• DATA PROVIDED:
────────────────────

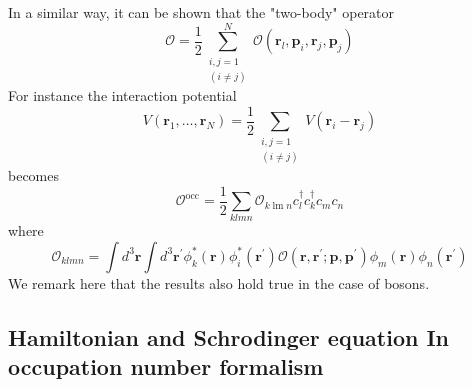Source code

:In a similar way, it can be shown that the "two-body" operator
\begin{equation}\mathcal{O}=\frac{1}{2} \sum_{\substack{i, j=1\\(i \neq j)}}^{N} \mathcal{O}\left(\mathbf{r}_{l}, \mathbf{p}_{i}, \mathbf{r}_{j}, \mathbf{p}_{j}\right)\end{equation}
For instance the interaction potential
\begin{equation}V\left(\mathbf{r}_{1}, \dots, \mathbf{r}_{N}\right)=\frac{1}{2} \sum_{\substack{i, j=1\\ (i \neq j)}} V\left(\mathbf{r}_{i}-\mathbf{r}_{j}\right)\end{equation}
becomes
\begin{equation}\mathcal{O}^{\mathrm{occ}}=\frac{1}{2} \sum_{k l m n} \mathcal{O}_{k \operatorname{lm} n} c_{l}^{\dagger} c_{k}^{\dagger} c_{m} c_{n}\end{equation}
where
\begin{equation}\mathcal{O}_{klmn}=\int d^{3} \mathbf{r} \int d^{3} \mathbf{r}^{\prime} \phi_{k}^{*}(\mathbf{r}) \phi_{i}^{*}\left(\mathbf{r}^{\prime}\right) \mathcal{O}\left(\mathbf{r}, \mathbf{r}^{\prime} ; \mathbf{p}, \mathbf{p}^{\prime}\right) \phi_{m}(\mathbf{r}) \phi_{n}\left(\mathbf{r}^{\prime}\right)\end{equation}
We remark here that the results also hold true in the case of bosons.

\subsection{Hamiltonian and Schrodinger equation In occupation number formalism}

────────────────────

• EXERCISE GOAL:
Transcribe every line of the listing above exactly; skip the pictures.

• ANSWER:
Source code

:In a similar way, it can be shown that the "two-body" operator
\begin{equation}\mathcal{O}=\frac{1}{2} \sum_{\substack{i, j=1\\(i \neq j)}}^{N} \mathcal{O}\left(\mathbf{r}_{l}, \mathbf{p}_{i}, \mathbf{r}_{j}, \mathbf{p}_{j}\right)\end{equation}
For instance the interaction potential
\begin{equation}V\left(\mathbf{r}_{1}, \dots, \mathbf{r}_{N}\right)=\frac{1}{2} \sum_{\substack{i, j=1\\ (i \neq j)}} V\left(\mathbf{r}_{i}-\mathbf{r}_{j}\right)\end{equation}
becomes
\begin{equation}\mathcal{O}^{\mathrm{occ}}=\frac{1}{2} \sum_{k l m n} \mathcal{O}_{k \operatorname{lm} n} c_{l}^{\dagger} c_{k}^{\dagger} c_{m} c_{n}\end{equation}
where
\begin{equation}\mathcal{O}_{klmn}=\int d^{3} \mathbf{r} \int d^{3} \mathbf{r}^{\prime} \phi_{k}^{*}(\mathbf{r}) \phi_{i}^{*}\left(\mathbf{r}^{\prime}\right) \mathcal{O}\left(\mathbf{r}, \mathbf{r}^{\prime} ; \mathbf{p}, \mathbf{p}^{\prime}\right) \phi_{m}(\mathbf{r}) \phi_{n}\left(\mathbf{r}^{\prime}\right)\end{equation}
We remark here that the results also hold true in the case of bosons.

\subsection{Hamiltonian and Schrodinger equation In occupation number formalism}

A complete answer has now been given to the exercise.